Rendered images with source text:
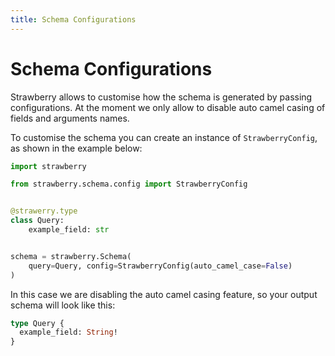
 ```yaml
---
title: Schema Configurations
---
```


# Schema Configurations

Strawberry allows to customise how the schema is generated by passing configurations.
At the moment we only allow to disable auto camel casing of fields and arguments names.

To customise the schema you can create an instance of `StrawberryConfig`, as shown in the
example below:

```python
import strawberry

from strawberry.schema.config import StrawberryConfig


@strawerry.type
class Query:
    example_field: str


schema = strawberry.Schema(
    query=Query, config=StrawberryConfig(auto_camel_case=False)
)
```

In this case we are disabling the auto camel casing feature, so your output schema
will look like this:

```graphql
type Query {
  example_field: String!
}
```
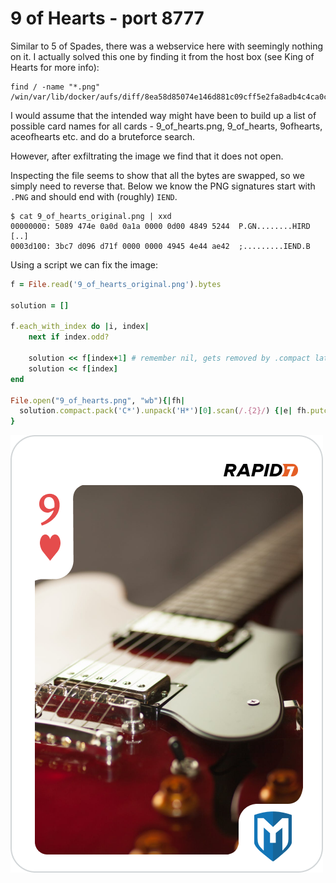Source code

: # 9 of Hearts - port 8777

Similar to 5 of Spades, there was a webservice here with seemingly nothing on it. I actually solved this one by finding it from the host box (see King of Hearts for more info):

```
find / -name "*.png"
/win/var/lib/docker/aufs/diff/8ea58d85074e146d881c09cff5e2fa8adb4c4ca0cfb20f799d97de098ba30e04/usr/share/nginx/html/9_of_hearts.png
```

I would assume that the intended way might have been to build up a list of possible card names for all cards - 9_of_hearts.png, 9_of_hearts, 9ofhearts, aceofhearts etc. and do a bruteforce search.

However, after exfiltrating the image we find that it does not open.

Inspecting the file seems to show that all the bytes are swapped, so we simply need to reverse that. Below we know the PNG signatures start with `.PNG` and should end with (roughly) `IEND`.

```
$ cat 9_of_hearts_original.png | xxd
00000000: 5089 474e 0a0d 0a1a 0000 0d00 4849 5244  P.GN........HIRD
[..]
0003d100: 3bc7 d096 d71f 0000 0000 4945 4e44 ae42  ;.........IEND.B
```

Using a script we can fix the image:

```ruby
f = File.read('9_of_hearts_original.png').bytes

solution = []

f.each_with_index do |i, index|
	next if index.odd?
  
	solution << f[index+1] # remember nil, gets removed by .compact later
	solution << f[index]
end

File.open("9_of_hearts.png", "wb"){|fh|
  solution.compact.pack('C*').unpack('H*')[0].scan(/.{2}/) {|e| fh.putc(e.hex)}
}
```

![9 of hearts](9_of_hearts.png)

- **Problem statement**
Gather from the data above every line with the string "compact".

- **Reply to the exercise**
	solution << f[index+1] # remember nil, gets removed by .compact later
  solution.compact.pack('C*').unpack('H*')[0].scan(/.{2}/) {|e| fh.putc(e.hex)}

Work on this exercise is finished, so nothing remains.